Chapter 4 

Hackers, Heroes of the Computer Revolution

Greenblatt and Gosper:

Ricky Greenblatt was a born hacker, although when asked whether a hacker is born or made, he said, “If hackers are born, then they're going to get made, and if they're made into it, they were born.” He was an intelligent child, and used to play chess and make electrical devices at an early age. When he first got into MIT he was intent on making the Dean's List, but by his sophomore year he flunked out, because he was spending too much time hacking relay circuits at the TMRC and programming for the PDP-1. He even programmed a FORTRAN compiler for the PDP-1.

Bill Gosper was a math genius. He took a programming course with John McCarthy, and Minsky's course on artificial intelligence. The hackers enjoyed Chinese food, and they would order anything that seemed interesting to their exploratory minds. Most did not have much of a social life outside of hacking, and some such as Greenblatt were notorious for their lack of personal hygiene. Gosper managed to graduate, but he had to work to pay back the tuition money that the Navy had paid him. Gosper did not like the Navy culture which did not allow programmers near the computers, and he hated the UNIVAC computer that they used since he considered it erroneous in its very design. He managed to work for a private company and later for Project MAC.
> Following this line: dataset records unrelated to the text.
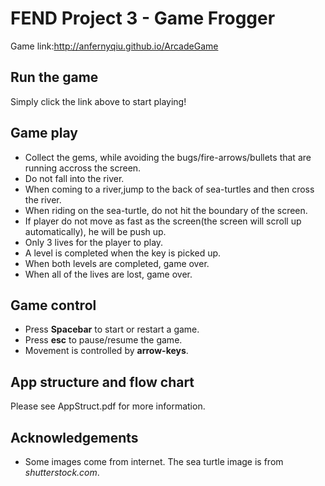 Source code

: # FEND Project 3 - Game Frogger
Game link:http://anfernyqiu.github.io/ArcadeGame

## Run the game
Simply click the link above to start playing!

## Game play
- Collect the gems, while avoiding the bugs/fire-arrows/bullets that are running accross the screen. 
- Do not fall into the river.
- When coming to a river,jump to the back of sea-turtles and then cross the river.
- When riding on the sea-turtle, do not hit the boundary of the screen.
- If player do not move as fast as the screen(the screen will scroll up automatically), he will be push up.
- Only 3 lives for the player to play.
- A level is completed when the key is picked up.
- When both levels are completed, game over.
- When all of the lives are lost, game over.

## Game control
- Press **Spacebar** to start or restart a game.
- Press **esc** to pause/resume the game.
- Movement is controlled by **arrow-keys**.

## App structure and flow chart
Please see AppStruct.pdf for more information.

## Acknowledgements
- Some images come from internet. The sea turtle image is from _shutterstock.com_.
Greenblatt decided to write a better chess program because he found Kotok's version to be lacking in strategy. The program was good enough to defeat an academic named Hubert Dreyfus who had proclaimed that no chess program would be good enough to beat a ten-year-old. Although the hackers proved the skeptic wrong, their Hacker Ethic concluded that convincing the outside world of the merits of computers was not as interesting as hacking them.